[Stored data]
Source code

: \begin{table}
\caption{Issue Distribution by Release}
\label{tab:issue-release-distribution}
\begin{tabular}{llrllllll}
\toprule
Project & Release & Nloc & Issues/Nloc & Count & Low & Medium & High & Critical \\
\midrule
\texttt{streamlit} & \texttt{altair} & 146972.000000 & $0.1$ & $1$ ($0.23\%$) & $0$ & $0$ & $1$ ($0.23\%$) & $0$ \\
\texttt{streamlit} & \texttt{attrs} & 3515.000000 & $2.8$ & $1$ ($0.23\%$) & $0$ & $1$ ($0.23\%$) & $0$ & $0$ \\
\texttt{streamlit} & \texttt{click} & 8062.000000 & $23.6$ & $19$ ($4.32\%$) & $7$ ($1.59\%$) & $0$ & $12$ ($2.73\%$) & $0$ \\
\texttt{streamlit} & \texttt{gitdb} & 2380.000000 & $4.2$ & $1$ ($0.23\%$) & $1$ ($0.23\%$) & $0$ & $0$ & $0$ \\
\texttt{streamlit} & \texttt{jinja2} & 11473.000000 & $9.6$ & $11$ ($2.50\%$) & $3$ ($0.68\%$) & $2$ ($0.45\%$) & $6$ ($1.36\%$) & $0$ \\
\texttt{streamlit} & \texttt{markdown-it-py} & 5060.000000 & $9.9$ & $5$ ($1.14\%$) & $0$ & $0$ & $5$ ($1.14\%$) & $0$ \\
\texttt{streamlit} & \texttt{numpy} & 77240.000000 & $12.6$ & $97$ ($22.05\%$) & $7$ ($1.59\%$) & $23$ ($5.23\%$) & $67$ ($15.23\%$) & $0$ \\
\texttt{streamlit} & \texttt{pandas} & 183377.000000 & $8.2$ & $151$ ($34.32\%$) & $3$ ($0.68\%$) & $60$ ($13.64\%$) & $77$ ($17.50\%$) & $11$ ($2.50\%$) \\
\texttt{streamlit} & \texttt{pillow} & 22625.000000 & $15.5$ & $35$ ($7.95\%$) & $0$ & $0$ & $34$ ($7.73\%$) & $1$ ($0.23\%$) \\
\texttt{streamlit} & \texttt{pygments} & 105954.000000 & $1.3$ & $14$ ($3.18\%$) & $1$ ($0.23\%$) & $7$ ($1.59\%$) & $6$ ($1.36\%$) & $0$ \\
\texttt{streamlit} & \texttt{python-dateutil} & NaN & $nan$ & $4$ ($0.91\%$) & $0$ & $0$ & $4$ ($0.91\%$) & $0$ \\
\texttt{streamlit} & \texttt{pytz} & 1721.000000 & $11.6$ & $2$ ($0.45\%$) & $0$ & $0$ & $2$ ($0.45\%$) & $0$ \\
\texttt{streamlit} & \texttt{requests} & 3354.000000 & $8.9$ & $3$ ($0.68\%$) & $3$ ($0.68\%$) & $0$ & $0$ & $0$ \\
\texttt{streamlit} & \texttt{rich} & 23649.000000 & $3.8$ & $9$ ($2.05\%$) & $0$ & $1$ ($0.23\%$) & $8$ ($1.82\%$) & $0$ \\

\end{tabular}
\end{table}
...
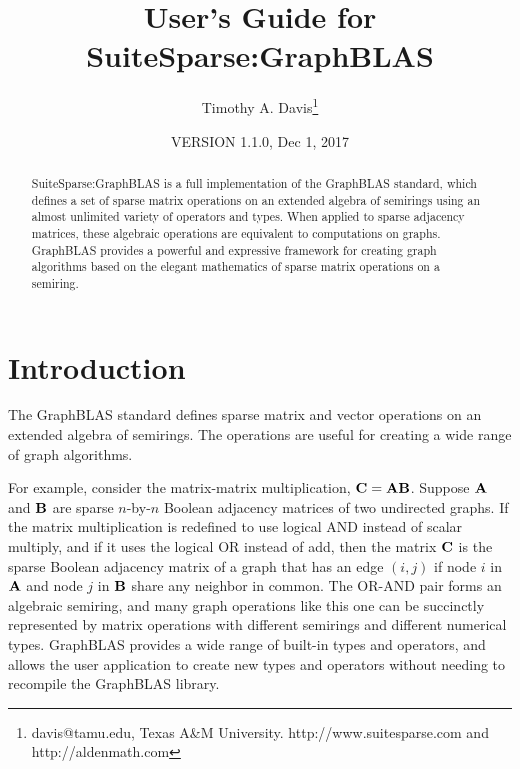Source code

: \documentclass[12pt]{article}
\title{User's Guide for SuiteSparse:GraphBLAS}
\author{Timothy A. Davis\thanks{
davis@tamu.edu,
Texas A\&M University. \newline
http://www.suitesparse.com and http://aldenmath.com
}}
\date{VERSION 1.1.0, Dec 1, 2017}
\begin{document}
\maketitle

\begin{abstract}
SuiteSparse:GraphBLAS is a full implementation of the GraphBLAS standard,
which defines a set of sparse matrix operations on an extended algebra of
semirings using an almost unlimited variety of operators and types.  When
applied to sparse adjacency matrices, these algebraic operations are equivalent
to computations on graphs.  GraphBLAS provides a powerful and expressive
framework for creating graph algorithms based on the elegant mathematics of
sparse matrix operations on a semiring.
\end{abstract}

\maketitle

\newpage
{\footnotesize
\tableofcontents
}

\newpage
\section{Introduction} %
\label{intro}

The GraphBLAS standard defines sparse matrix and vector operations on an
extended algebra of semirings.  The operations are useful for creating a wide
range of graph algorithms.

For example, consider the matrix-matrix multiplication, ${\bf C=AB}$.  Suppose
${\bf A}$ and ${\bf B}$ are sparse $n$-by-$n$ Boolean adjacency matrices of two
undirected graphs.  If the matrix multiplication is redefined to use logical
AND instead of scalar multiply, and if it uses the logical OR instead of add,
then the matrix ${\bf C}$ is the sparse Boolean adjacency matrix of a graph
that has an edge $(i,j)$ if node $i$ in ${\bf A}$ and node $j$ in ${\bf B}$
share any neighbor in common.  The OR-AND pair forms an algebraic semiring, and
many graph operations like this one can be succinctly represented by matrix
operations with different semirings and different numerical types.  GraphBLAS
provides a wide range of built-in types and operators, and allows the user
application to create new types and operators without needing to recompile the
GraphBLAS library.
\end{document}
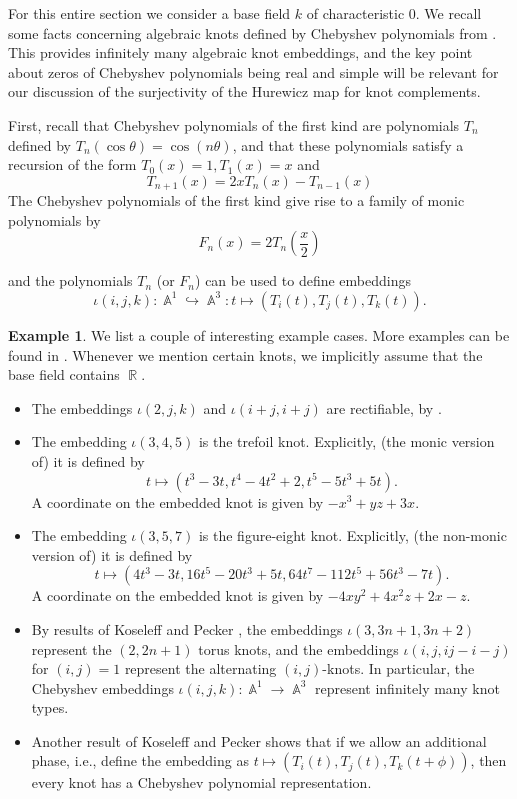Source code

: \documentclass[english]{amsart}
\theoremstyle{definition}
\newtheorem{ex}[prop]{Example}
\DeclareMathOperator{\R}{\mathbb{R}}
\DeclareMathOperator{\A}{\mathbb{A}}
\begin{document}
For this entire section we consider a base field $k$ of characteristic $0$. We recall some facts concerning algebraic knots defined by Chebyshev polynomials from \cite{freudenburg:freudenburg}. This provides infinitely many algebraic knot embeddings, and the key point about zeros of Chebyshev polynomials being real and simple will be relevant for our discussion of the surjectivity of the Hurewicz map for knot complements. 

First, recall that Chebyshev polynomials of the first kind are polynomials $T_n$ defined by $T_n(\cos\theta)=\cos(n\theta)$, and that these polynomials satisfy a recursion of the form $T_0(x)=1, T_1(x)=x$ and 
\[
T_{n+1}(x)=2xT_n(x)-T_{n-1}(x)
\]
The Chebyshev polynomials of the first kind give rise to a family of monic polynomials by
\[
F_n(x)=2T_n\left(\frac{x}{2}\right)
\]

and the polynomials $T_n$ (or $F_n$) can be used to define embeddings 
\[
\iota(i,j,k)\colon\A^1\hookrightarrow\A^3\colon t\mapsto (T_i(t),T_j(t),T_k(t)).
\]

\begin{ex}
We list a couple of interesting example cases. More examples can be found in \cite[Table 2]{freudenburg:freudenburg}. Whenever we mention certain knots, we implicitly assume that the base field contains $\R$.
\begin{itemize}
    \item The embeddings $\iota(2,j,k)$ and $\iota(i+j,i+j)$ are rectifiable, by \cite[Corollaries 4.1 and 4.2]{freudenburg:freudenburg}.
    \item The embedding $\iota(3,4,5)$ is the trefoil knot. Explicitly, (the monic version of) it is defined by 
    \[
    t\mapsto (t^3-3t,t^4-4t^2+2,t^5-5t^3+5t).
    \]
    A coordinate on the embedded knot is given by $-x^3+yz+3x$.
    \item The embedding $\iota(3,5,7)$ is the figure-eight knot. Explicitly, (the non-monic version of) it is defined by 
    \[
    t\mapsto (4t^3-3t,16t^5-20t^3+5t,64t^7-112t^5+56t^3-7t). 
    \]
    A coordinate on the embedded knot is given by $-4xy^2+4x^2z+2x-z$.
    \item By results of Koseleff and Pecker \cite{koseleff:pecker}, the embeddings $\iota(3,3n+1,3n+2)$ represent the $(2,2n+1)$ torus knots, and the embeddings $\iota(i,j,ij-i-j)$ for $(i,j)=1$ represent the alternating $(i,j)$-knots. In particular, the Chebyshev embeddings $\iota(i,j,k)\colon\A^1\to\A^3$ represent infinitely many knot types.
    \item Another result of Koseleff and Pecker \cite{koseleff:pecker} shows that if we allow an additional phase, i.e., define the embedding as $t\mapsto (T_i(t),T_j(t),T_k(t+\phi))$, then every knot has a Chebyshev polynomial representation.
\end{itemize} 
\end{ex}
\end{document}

• Exercise description:
If a line in the records contains the string "Explicitly", copy it out.

• Exercise result:
    \item The embedding $\iota(3,4,5)$ is the trefoil knot. Explicitly, (the monic version of) it is defined by 
    \item The embedding $\iota(3,5,7)$ is the figure-eight knot. Explicitly, (the non-monic version of) it is defined by 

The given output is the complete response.